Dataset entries

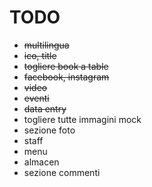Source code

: # TODO

+ ~~multilingua~~
+ ~~ico, title~~
+ ~~togliere book a table~~
+ ~~facebook, instagram~~
+ ~~video~~
+ ~~eventi~~
+ ~~data entry~~
+ togliere tutte immagini mock
+ sezione foto
+ staff
+ menu
+ almacen
+ sezione commenti
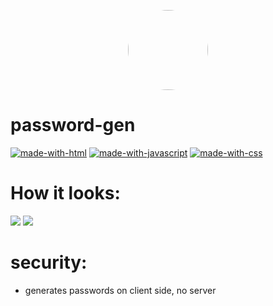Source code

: <p align="center">
    <img style="border-radius: 100px" width="128" height="128" src="https://cdn.discordapp.com/avatars/417699816836169728/8ea8764772217e66ce7b7f9c3dd1561e.png?size=2048">
</p>

# password-gen

[![made-with-html](https://img.shields.io/badge/Made%20with-Html-e34c26?style=flat)](https://developer.mozilla.org/en/html)
[![made-with-javascript](https://img.shields.io/badge/Made%20with-Javascript-f1e05a?style=flat)](https://developer.mozilla.org/en/JavaScript)
[![made-with-css](https://img.shields.io/badge/Made%20with-Css-563d7c?style=flat)](https://developer.mozilla.org/en/css)



# How it looks:
<img src="https://cdn.discordapp.com/attachments/568847750226116609/742060522597384383/unknown.png"/>
<img src="https://cdn.discordapp.com/attachments/568847750226116609/742060564834156605/unknown.png"/>

# security:
- generates passwords on client side, no server
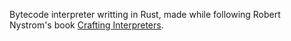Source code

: Bytecode interpreter writting in Rust, made while following Robert Nystrom's book <a href="http://craftinginterpreters.com/contents.html">Crafting Interpreters</a>.
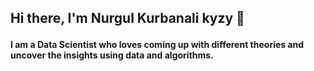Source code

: ## Hi there, I'm  Nurgul Kurbanali kyzy 👋 <p>
 **I am a Data Scientist who loves coming up with different theories and uncover the insights using data and algorithms.**

<!--
**kamalova/kamalova** is a ✨ _special_ ✨ repository because its `README.md` (this file) appears on your GitHub profile.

*Task requirements*:
Wherever "flat" appears in a line of the entries, copy that line.

*Solved exercise*:
[![made-with-html](https://img.shields.io/badge/Made%20with-Html-e34c26?style=flat)](https://developer.mozilla.org/en/html)
[![made-with-javascript](https://img.shields.io/badge/Made%20with-Javascript-f1e05a?style=flat)](https://developer.mozilla.org/en/JavaScript)
[![made-with-css](https://img.shields.io/badge/Made%20with-Css-563d7c?style=flat)](https://developer.mozilla.org/en/css)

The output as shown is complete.